** Records supplied follows **

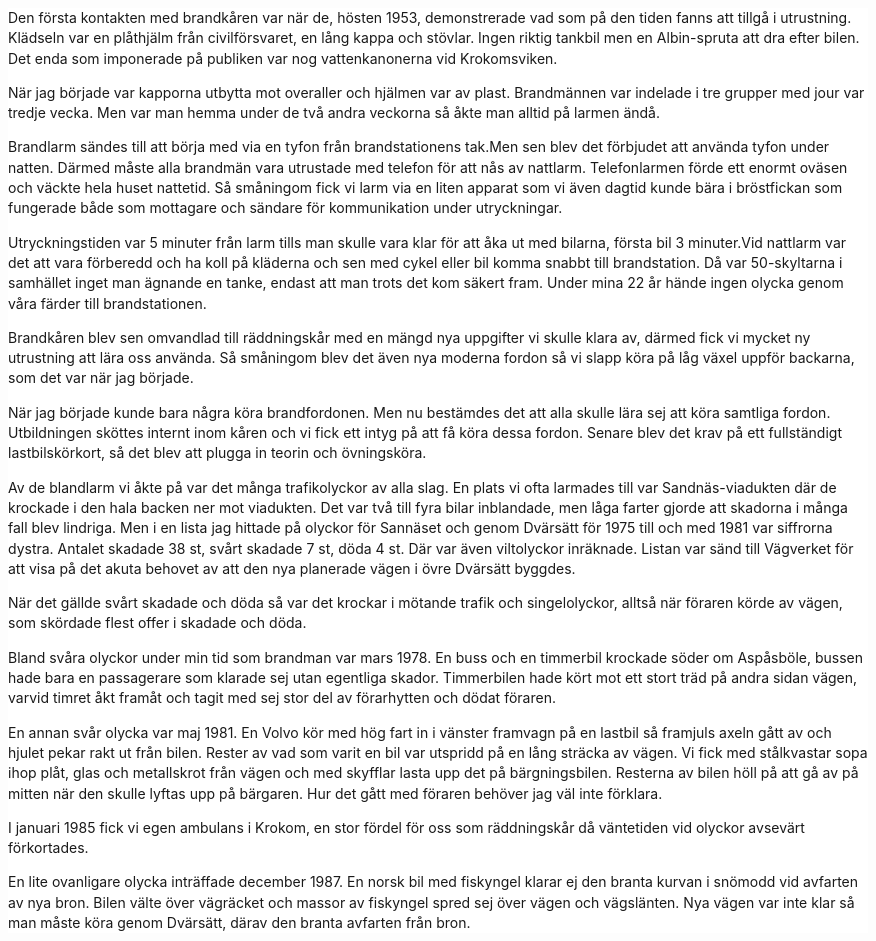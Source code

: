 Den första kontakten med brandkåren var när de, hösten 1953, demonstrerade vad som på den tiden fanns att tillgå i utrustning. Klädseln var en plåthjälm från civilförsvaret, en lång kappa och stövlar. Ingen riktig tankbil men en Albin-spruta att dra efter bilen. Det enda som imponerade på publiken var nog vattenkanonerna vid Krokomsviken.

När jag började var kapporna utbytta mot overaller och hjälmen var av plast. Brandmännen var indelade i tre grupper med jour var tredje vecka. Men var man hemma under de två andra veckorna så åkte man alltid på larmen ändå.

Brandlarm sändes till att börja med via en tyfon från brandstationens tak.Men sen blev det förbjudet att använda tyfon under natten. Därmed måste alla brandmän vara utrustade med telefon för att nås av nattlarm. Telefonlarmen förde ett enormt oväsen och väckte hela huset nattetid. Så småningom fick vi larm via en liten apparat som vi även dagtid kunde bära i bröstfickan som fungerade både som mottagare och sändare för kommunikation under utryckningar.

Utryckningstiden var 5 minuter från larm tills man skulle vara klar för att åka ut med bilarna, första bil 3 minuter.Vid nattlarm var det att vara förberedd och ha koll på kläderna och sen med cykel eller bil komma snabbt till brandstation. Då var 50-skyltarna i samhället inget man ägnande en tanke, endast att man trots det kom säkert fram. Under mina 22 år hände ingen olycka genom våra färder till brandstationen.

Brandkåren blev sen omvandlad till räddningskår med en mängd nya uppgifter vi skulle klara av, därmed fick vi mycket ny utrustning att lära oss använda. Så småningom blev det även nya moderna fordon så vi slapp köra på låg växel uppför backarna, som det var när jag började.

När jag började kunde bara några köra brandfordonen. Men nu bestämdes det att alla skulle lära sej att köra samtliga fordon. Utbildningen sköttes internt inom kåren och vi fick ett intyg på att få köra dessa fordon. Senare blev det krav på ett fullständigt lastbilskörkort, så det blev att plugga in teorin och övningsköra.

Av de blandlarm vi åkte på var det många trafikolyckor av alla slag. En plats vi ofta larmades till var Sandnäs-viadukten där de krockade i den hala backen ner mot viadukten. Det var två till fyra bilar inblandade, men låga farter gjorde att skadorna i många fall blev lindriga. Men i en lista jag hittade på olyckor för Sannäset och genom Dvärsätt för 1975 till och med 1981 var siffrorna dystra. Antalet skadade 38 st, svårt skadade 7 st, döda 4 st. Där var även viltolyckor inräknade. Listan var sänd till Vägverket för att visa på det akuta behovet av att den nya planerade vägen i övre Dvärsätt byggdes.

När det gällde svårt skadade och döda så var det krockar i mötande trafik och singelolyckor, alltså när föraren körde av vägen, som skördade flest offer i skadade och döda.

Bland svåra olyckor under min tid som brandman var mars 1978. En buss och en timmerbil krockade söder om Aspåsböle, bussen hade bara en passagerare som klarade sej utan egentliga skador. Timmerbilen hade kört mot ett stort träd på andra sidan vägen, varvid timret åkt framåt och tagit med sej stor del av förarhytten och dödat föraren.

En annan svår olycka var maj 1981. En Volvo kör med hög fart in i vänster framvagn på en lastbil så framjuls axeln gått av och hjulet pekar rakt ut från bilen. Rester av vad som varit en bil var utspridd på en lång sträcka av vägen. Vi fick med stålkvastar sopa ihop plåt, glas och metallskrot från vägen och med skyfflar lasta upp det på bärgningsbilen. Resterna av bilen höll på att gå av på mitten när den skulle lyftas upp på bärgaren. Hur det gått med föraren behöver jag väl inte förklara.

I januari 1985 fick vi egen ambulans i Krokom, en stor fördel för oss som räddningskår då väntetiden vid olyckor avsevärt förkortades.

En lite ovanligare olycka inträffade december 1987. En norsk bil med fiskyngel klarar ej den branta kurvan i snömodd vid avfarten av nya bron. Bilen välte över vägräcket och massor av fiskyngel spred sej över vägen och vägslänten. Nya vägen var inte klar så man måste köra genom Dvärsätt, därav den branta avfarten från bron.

** End of Records supplied **
** Records supplied follows **

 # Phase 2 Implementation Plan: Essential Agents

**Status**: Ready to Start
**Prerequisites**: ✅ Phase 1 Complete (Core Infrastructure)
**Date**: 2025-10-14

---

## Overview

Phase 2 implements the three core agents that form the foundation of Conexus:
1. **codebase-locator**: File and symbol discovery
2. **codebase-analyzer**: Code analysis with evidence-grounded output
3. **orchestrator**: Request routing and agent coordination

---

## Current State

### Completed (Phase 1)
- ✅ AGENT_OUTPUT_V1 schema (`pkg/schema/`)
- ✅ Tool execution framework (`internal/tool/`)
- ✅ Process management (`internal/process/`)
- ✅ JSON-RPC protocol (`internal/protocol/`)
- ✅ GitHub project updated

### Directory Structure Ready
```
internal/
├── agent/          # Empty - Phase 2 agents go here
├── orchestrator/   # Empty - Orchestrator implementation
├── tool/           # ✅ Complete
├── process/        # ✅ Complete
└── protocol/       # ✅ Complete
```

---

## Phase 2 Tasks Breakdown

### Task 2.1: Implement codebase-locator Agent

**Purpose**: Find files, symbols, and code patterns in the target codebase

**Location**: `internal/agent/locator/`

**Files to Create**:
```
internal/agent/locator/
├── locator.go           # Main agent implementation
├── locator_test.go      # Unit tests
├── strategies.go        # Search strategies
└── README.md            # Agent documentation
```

** End of Records supplied **

#### [Goal of the exercise]
Could you transcribe exactly the entries above, but only the lines from the one with "Source code" through the one with "När jag började var", and without pictures?

#### [Answer section]
Source code

: Den första kontakten med brandkåren var när de, hösten 1953, demonstrerade vad som på den tiden fanns att tillgå i utrustning. Klädseln var en plåthjälm från civilförsvaret, en lång kappa och stövlar. Ingen riktig tankbil men en Albin-spruta att dra efter bilen. Det enda som imponerade på publiken var nog vattenkanonerna vid Krokomsviken.

När jag började var kapporna utbytta mot overaller och hjälmen var av plast. Brandmännen var indelade i tre grupper med jour var tredje vecka. Men var man hemma under de två andra veckorna så åkte man alltid på larmen ändå.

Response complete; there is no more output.